Exercise objective:
Of the lines listed below, return exactly those that run from the line containing "Network Models | |" through the line containing "post in site.talks", both included.

Records provided:
....
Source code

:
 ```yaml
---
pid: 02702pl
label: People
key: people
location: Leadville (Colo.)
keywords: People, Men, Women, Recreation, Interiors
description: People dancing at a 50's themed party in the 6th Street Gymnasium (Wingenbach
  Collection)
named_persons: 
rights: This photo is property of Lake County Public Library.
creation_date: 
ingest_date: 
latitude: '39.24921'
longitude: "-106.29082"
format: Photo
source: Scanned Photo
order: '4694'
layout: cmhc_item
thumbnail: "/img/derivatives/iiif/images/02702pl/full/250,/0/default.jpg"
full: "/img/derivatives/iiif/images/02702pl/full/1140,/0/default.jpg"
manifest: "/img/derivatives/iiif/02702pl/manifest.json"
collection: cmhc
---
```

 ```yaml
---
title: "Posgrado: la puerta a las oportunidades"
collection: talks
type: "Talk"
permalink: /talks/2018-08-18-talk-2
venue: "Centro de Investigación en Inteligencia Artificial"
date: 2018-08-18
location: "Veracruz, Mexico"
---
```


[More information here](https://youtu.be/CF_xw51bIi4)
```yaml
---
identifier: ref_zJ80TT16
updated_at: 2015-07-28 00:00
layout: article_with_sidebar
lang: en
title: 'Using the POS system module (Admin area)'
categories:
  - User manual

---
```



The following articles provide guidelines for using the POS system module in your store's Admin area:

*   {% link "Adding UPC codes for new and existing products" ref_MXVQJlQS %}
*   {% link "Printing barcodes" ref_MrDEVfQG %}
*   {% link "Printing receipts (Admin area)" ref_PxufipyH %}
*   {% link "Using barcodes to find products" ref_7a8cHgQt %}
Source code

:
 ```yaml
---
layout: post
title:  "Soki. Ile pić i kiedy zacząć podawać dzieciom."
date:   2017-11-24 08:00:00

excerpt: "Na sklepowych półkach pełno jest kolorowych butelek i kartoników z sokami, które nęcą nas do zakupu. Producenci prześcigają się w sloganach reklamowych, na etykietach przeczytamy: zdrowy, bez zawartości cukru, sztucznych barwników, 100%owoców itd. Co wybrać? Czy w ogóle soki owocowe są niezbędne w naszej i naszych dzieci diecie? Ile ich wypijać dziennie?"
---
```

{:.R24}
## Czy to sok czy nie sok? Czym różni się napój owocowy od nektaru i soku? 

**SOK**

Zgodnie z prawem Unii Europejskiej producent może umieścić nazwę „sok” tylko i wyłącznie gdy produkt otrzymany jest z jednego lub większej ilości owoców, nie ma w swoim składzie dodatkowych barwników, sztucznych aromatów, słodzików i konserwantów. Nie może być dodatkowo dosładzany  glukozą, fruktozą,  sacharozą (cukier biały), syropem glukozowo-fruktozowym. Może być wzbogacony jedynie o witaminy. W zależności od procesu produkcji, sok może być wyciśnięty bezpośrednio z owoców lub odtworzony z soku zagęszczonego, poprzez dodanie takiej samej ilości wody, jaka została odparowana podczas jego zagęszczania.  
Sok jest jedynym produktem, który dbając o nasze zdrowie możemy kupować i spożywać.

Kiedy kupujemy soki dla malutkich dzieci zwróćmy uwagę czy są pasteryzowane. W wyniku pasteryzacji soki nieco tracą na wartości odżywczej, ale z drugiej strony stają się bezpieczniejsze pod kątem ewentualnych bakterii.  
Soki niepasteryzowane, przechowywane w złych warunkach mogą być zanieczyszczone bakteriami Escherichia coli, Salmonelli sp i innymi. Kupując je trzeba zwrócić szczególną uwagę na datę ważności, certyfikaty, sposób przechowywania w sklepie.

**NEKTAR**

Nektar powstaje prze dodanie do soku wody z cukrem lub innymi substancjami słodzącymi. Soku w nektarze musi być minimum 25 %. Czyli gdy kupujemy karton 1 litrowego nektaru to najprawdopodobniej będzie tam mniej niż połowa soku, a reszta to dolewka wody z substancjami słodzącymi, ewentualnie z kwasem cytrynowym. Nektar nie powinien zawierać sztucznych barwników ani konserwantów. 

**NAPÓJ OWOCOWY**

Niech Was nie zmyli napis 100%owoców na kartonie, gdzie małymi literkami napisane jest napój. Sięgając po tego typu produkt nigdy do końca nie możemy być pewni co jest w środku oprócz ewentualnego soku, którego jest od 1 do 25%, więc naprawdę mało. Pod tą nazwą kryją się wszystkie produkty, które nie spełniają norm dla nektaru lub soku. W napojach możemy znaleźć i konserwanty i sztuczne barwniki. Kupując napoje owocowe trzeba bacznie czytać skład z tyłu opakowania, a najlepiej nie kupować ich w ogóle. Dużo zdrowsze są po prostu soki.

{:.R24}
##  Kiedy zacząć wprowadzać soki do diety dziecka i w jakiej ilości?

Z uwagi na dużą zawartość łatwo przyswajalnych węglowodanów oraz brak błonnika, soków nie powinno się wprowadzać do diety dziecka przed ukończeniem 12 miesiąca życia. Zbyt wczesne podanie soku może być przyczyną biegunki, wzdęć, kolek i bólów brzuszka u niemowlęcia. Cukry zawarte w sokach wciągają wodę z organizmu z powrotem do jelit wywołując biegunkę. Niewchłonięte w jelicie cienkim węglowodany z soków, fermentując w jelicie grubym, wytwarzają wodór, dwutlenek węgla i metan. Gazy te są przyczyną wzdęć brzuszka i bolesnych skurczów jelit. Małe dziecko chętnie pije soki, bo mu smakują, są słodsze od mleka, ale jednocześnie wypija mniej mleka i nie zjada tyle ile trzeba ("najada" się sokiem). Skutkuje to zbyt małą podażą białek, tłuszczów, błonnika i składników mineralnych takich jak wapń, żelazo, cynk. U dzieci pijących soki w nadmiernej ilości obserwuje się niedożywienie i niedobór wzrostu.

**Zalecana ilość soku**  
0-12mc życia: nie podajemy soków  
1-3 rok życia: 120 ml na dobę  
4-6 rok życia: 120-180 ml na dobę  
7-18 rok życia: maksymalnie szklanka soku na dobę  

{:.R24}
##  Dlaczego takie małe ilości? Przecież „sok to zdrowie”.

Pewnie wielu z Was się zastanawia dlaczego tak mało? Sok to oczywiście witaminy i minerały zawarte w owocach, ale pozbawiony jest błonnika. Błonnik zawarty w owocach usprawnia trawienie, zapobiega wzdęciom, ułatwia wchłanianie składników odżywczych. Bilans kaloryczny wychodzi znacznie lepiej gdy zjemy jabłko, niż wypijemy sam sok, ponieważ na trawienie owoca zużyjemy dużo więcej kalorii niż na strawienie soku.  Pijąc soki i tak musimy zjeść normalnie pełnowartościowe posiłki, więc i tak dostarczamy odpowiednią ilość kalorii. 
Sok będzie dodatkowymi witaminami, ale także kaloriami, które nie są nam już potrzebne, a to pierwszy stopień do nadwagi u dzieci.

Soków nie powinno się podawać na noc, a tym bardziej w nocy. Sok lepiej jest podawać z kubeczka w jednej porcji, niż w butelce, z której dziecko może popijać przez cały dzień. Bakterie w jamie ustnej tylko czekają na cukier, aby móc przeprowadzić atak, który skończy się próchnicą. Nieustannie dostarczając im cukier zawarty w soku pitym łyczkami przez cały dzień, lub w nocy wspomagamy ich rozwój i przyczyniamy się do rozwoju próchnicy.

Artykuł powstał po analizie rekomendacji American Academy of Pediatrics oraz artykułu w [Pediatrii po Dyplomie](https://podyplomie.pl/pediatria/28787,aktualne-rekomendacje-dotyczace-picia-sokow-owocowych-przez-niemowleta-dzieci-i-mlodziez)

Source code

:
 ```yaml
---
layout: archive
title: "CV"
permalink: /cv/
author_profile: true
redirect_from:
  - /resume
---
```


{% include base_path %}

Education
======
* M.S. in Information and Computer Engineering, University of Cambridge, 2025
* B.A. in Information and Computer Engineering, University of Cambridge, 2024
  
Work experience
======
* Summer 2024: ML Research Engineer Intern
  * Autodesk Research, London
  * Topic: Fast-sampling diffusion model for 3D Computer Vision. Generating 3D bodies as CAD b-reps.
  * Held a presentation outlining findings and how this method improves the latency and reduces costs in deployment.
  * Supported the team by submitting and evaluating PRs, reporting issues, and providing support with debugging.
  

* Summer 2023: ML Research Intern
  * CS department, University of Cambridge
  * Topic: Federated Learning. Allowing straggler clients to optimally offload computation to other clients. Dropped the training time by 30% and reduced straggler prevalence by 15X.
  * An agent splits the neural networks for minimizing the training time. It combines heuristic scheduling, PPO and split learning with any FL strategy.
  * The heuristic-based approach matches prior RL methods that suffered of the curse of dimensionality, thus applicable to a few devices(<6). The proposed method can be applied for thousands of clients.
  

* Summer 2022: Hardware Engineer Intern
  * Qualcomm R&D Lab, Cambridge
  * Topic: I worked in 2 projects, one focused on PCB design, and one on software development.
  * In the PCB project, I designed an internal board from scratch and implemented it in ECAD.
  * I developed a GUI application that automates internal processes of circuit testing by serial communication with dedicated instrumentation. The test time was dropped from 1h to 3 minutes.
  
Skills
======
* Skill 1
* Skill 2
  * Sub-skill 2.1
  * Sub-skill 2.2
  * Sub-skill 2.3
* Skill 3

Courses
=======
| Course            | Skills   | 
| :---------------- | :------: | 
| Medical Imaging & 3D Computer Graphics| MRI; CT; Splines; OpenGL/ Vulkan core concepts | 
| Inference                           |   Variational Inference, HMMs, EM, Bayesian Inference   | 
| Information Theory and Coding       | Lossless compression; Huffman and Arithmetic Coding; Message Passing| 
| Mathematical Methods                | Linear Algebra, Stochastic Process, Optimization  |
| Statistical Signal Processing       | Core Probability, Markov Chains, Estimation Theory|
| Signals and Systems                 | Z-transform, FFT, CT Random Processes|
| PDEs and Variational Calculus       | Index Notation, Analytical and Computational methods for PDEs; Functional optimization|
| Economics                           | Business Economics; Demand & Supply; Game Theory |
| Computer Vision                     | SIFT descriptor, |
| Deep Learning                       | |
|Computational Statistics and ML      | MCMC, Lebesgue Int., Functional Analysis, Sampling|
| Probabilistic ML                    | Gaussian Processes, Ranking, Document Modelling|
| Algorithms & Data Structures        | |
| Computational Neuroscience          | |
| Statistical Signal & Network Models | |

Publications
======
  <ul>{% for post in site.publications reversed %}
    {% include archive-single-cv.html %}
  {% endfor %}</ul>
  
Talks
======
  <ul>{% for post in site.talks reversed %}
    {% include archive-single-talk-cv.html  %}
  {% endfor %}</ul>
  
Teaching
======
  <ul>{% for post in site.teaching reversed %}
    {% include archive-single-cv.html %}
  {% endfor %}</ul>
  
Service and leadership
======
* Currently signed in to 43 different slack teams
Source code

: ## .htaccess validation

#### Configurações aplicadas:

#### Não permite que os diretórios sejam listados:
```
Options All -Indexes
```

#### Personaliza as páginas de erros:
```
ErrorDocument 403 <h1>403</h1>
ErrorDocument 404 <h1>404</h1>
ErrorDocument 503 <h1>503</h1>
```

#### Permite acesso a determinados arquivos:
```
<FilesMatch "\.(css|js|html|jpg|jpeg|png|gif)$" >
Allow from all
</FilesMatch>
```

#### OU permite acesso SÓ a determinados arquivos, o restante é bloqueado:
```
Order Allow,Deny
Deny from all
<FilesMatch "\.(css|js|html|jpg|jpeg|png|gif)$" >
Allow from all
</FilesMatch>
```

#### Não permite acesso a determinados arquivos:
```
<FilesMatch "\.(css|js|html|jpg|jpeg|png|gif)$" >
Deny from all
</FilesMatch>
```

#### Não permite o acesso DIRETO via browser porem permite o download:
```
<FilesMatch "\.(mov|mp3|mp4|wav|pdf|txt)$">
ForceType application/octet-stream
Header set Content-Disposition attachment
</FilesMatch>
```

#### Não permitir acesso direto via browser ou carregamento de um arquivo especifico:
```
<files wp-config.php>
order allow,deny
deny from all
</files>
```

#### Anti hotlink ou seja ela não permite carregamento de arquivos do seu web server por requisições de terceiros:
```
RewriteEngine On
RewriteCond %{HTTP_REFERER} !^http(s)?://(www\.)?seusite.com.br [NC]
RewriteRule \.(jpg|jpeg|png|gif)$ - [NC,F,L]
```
....
Answer for the task:
| Statistical Signal & Network Models | |

Publications
======
  <ul>{% for post in site.publications reversed %}
    {% include archive-single-cv.html %}
  {% endfor %}</ul>
  
Talks
======
  <ul>{% for post in site.talks reversed %}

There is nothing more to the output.